Return each line of the listing that contains the string "Updates".

Dataset records ▸
☆ ☆ ☆ ☆ ☆ ☆ ☆

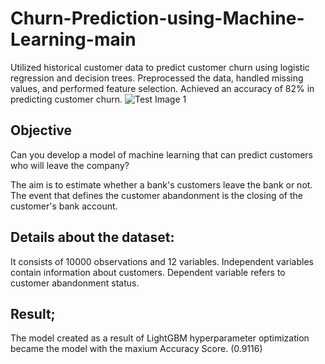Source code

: # Churn-Prediction-using-Machine-Learning-main
Utilized historical customer data to predict customer churn using logistic regression and decision trees. Preprocessed the data, handled missing values, and performed feature selection. Achieved an accuracy of 82% in predicting customer churn.
![Test Image 1](https://s16353.pcdn.co/wp-content/uploads/2018/06/Churn.png)

## Objective
Can you develop a model of machine learning that can predict customers who will leave the company?

The aim is to estimate whether a bank's customers leave the bank or not. The event that defines the customer abandonment is the closing of the customer's bank account.

## Details about the dataset:
It consists of 10000 observations and 12 variables. Independent variables contain information about customers. Dependent variable refers to customer abandonment status.

## Result;
The model created as a result of LightGBM hyperparameter optimization became the model with the maxium Accuracy Score. (0.9116)
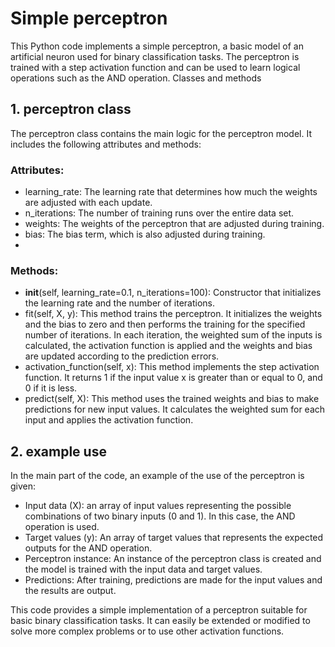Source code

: # Simple perceptron
This Python code implements a simple perceptron, a basic model of an artificial neuron used for binary classification tasks. The perceptron is trained with a step activation function and can be used to learn logical operations such as the AND operation.
Classes and methods

## 1. perceptron class

The perceptron class contains the main logic for the perceptron model. It includes the following attributes and methods:

### Attributes:

- learning_rate: The learning rate that determines how much the weights are adjusted with each update.
- n_iterations: The number of training runs over the entire data set.
- weights: The weights of the perceptron that are adjusted during training.
- bias: The bias term, which is also adjusted during training.
- 
### Methods:

- __init__(self, learning_rate=0.1, n_iterations=100): Constructor that initializes the learning rate and the number of iterations.
- fit(self, X, y): This method trains the perceptron. It initializes the weights and the bias to zero and then performs the training for the specified number of iterations. In each iteration, the weighted sum of the inputs is calculated, the activation function is applied and the weights and bias are updated according to the prediction errors.
- activation_function(self, x): This method implements the step activation function. It returns 1 if the input value x is greater than or equal to 0, and 0 if it is less.
- predict(self, X): This method uses the trained weights and bias to make predictions for new input values. It calculates the weighted sum for each input and applies the activation function.

## 2. example use

In the main part of the code, an example of the use of the perceptron is given:

- Input data (X): an array of input values representing the possible combinations of two binary inputs (0 and 1). In this case, the AND operation is used.
- Target values (y): An array of target values that represents the expected outputs for the AND operation.
- Perceptron instance: An instance of the perceptron class is created and the model is trained with the input data and target values.
- Predictions: After training, predictions are made for the input values and the results are output.

This code provides a simple implementation of a perceptron suitable for basic binary classification tasks. It can easily be extended or modified to solve more complex problems or to use other activation functions.
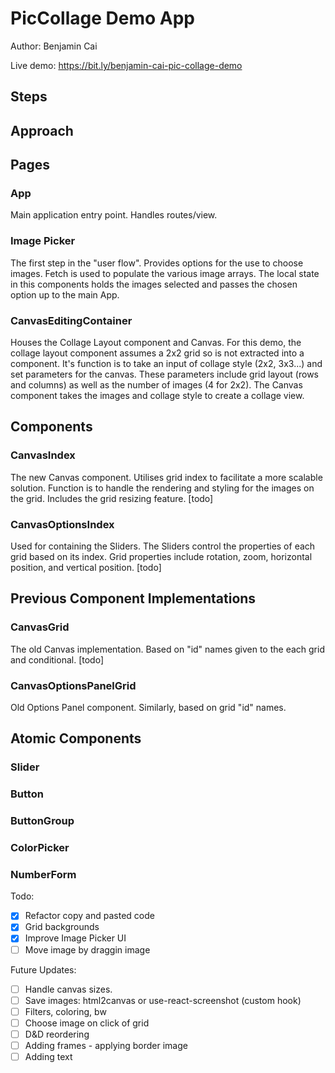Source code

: # PicCollage Demo App

Author: Benjamin Cai

Live demo: https://bit.ly/benjamin-cai-pic-collage-demo

## Steps

## Approach

## Pages

### App

Main application entry point. Handles routes/view.

### Image Picker

The first step in the "user flow". Provides options for the use to choose images. Fetch is used to populate the various image arrays. The local state in this components holds the images selected and passes the chosen option up to the main App.

### CanvasEditingContainer

Houses the Collage Layout component and Canvas. For this demo, the collage layout component assumes a 2x2 grid so is not extracted into a component. It's function is to take an input of collage style (2x2, 3x3...) and set parameters for the canvas. These parameters include grid layout (rows and columns) as well as the number of images (4 for 2x2). The Canvas component takes the images and collage style to create a collage view.

## Components

### CanvasIndex

The new Canvas component. Utilises grid index to facilitate a more scalable solution. Function is to handle the rendering and styling for the images on the grid. Includes the grid resizing feature. [todo]

### CanvasOptionsIndex

Used for containing the Sliders. The Sliders control the properties of each grid based on its index. Grid properties include rotation, zoom, horizontal position, and vertical position. [todo]

## Previous Component Implementations

### CanvasGrid

The old Canvas implementation. Based on "id" names given to the each grid and conditional. [todo]

### CanvasOptionsPanelGrid

Old Options Panel component. Similarly, based on grid "id" names.

## Atomic Components

### Slider

### Button

### ButtonGroup

### ColorPicker

### NumberForm

Todo:

- [x] Refactor copy and pasted code
- [x] Grid backgrounds
- [x] Improve Image Picker UI
- [ ] Move image by draggin image

Future Updates:

- [ ] Handle canvas sizes.
- [ ] Save images: html2canvas or use-react-screenshot (custom hook)
- [ ] Filters, coloring, bw
- [ ] Choose image on click of grid
- [ ] D&D reordering
- [ ] Adding frames - applying border image
- [ ] Adding text
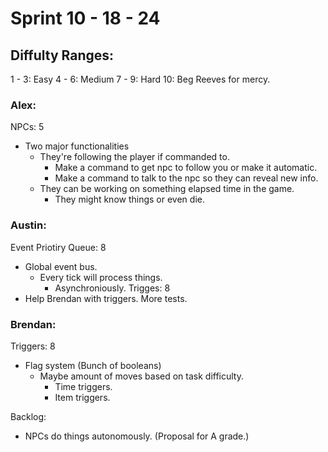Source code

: # Sprint 10 - 18 - 24

## Diffulty Ranges:
1 - 3: Easy
4 - 6: Medium
7 - 9: Hard
10: Beg Reeves for mercy.

### Alex:
NPCs: 5
 - Two major functionalities
    - They're following the player if commanded to.
        - Make a command to get npc to follow you or make it automatic.
        - Make a command to talk to the npc so they can reveal new info.
    - They can be working on something elapsed time in the game.
        - They might know things or even die.

### Austin:
Event Priotiry Queue: 8
 - Global event bus.
    - Every tick will process things.
        - Asynchroniously.
Trigges: 8
- Help Brendan with triggers.
More tests.

### Brendan:
Triggers: 8
 - Flag system (Bunch of booleans)
    - Maybe amount of moves based on task difficulty.
        - Time triggers.
        - Item triggers.

Backlog:
 - NPCs do things autonomously. (Proposal for A grade.)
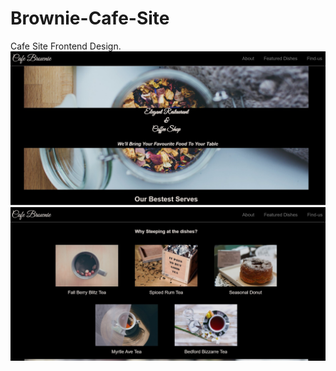 # Brownie-Cafe-Site
Cafe Site Frontend Design.
![Show](resources/screenshot1.jpg)
![Show](resources/screenshot2.jpg)

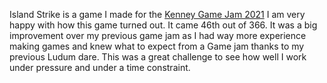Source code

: Island Strike is a game I made for the [Kenney Game Jam 2021](https://itch.io/jam/kenney-jam-2021) I am very happy with how this game turned out.
It came 46th out of 366.
It was a big improvement over my previous game jam as I had way more experience making games and knew what to expect from a Game jam thanks to my previous Ludum dare.
This was a great challenge to see how well I work under pressure and under a time constraint.
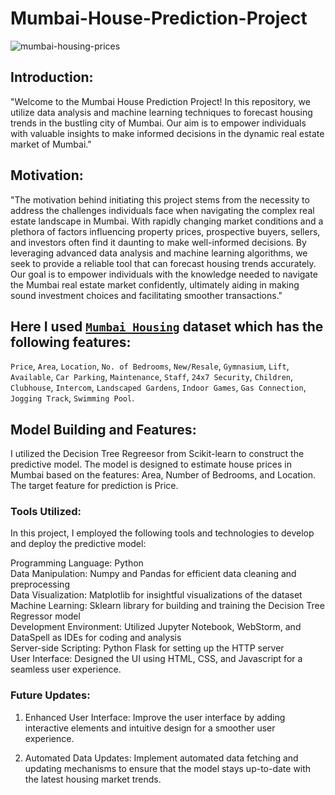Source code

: # Mumbai-House-Prediction-Project



<img src='https://wallpapercave.com/wp/wp7526638.jpg' alt='mumbai-housing-prices' align='center' />


## Introduction:
"Welcome to the Mumbai House Prediction Project! In this repository, we utilize data analysis and machine learning techniques to forecast housing trends in the bustling city of Mumbai. Our aim is to empower individuals with valuable insights to make informed decisions in the dynamic real estate market of Mumbai."

## Motivation:
"The motivation behind initiating this project stems from the necessity to address the challenges individuals face when navigating the complex real estate landscape in Mumbai. With rapidly changing market conditions and a plethora of factors influencing property prices, prospective buyers, sellers, and investors often find it daunting to make well-informed decisions. By leveraging advanced data analysis and machine learning algorithms, we seek to provide a reliable tool that can forecast housing trends accurately. Our goal is to empower individuals with the knowledge needed to navigate the Mumbai real estate market confidently, ultimately aiding in making sound investment choices and facilitating smoother transactions."


## Here I used [`Mumbai Housing`](https://www.kaggle.com/datasets/sameep98/housing-prices-in-mumbai) dataset which has the following features:
`Price`,
`Area`,
`Location`,
`No. of Bedrooms`,
`New/Resale`,
`Gymnasium`,
`Lift`,
`Available`,
`Car Parking`,
`Maintenance`,
`Staff`,
`24x7 Security`,
`Children`,
`Clubhouse`,
`Intercom`,
`Landscaped Gardens`,
`Indoor Games`,
`Gas Connection`,
`Jogging Track`,
`Swimming Pool`.



## Model Building and Features:
I utilized the Decision Tree Regreesor from Scikit-learn to construct the predictive model. The model is designed to estimate house prices in Mumbai based on the features: Area, Number of Bedrooms, and Location. The target feature for prediction is Price.

### Tools Utilized:
In this project, I employed the following tools and technologies to develop and deploy the predictive model:

Programming Language: Python<br>
Data Manipulation: Numpy and Pandas for efficient data cleaning and preprocessing<br>
Data Visualization: Matplotlib for insightful visualizations of the dataset<br>
Machine Learning: Sklearn library for building and training the Decision Tree Regressor model<br>
Development Environment: Utilized Jupyter Notebook, WebStorm, and DataSpell as IDEs for coding and analysis<br>
Server-side Scripting: Python Flask for setting up the HTTP server<br>
User Interface: Designed the UI using HTML, CSS, and Javascript for a seamless user experience.<br>

### Future Updates:

1) Enhanced User Interface: Improve the user interface by adding interactive elements and intuitive design for a smoother user experience.<br>

2) Automated Data Updates: Implement automated data fetching and updating mechanisms to ensure that the model stays up-to-date with the latest housing market trends.<br>



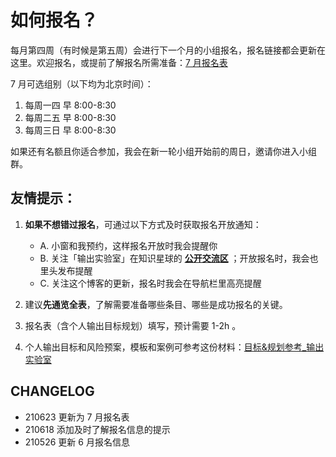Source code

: # 如何报名？

每月第四周（有时候是第五周）会进行下一个月的小组报名，报名链接都会更新在这里。欢迎报名，或提前了解报名所需准备：[7 月报名表](http://ishanshan.mikecrm.com/BkV2bok)

7 月可选组别（以下均为北京时间）：
1. 每周一四 早 8:00-8:30
2. 每周二五 早 8:00-8:30
3. 每周三日 早 8:00-8:30

如果还有名额且你适合参加，我会在新一轮小组开始前的周日，邀请你进入小组群。




## 友情提示：


1. **如果不想错过报名**，可通过以下方式及时获取报名开放通知：<br> 
    - A. 小窗和我预约，这样报名开放时我会提醒你 <br> 
    - B. 关注「输出实验室」在知识星球的 **[公开交流区](https://t.zsxq.com/2jaMjyr)** ；开放报名时，我会也里头发布提醒 <br> 
    - C. 关注这个博客的更新，报名时我会在导航栏里高亮提醒

1. 建议**先通览全表**，了解需要准备哪些条目、哪些是成功报名的关键。
2. 报名表（含个人输出目标规划）填写，预计需要 1-2h 。
4. 个人输出目标和风险预案，模板和案例可参考这份材料：[目标&规划参考_输出实验室](https://docs.qq.com/doc/DVUptSWJ2d2pKUGti)


## CHANGELOG 

- 210623 更新为 7 月报名表
- 210618 添加及时了解报名信息的提示
- 210526 更新 6 月报名信息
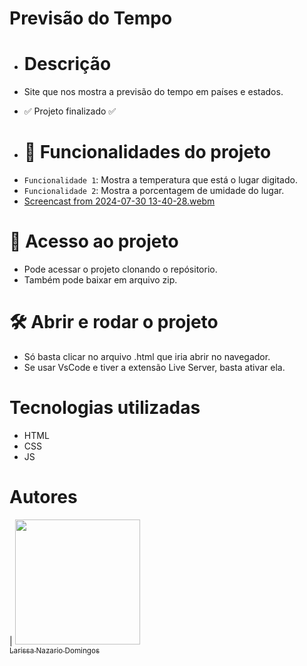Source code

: # Previsão do Tempo

* # Descrição
* Site que nos mostra a previsão do tempo em países e estados.

* :white_check_mark: Projeto finalizado :white_check_mark:

* # :hammer: Funcionalidades do projeto

- `Funcionalidade 1`: Mostra a temperatura que está o lugar digitado.
- `Funcionalidade 2`: Mostra a porcentagem de umidade do lugar.
- [Screencast from 2024-07-30 13-40-28.webm](https://github.com/user-attachments/assets/e2da5682-d489-4feb-842e-fca4e7973a6d)

 # 📁 Acesso ao projeto
- Pode acessar o projeto clonando o repósitorio.
- Também pode baixar em arquivo zip.

# 🛠️ Abrir e rodar o projeto
- Só basta clicar no arquivo .html que iria abrir no navegador.
- Se usar VsCode e tiver a extensão Live Server, basta ativar ela.

# Tecnologias utilizadas
- HTML
- CSS
- JS

# Autores

| [<img loading="lazy" src="https://avatars.githubusercontent.com/u/121519946?s=400" width=200 border-radius="50%"><br><sub>Larissa Nazario Domingos</sub>]([https://github.com/camilafernanda](https://github.com/LarissaNazario16do))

☆ ☆ ☆ ☆ ☆ ☆ ☆

Solved exercise ▸
Future Updates:
### Future Updates:
2) Automated Data Updates: Implement automated data fetching and updating mechanisms to ensure that the model stays up-to-date with the latest housing market trends.<br>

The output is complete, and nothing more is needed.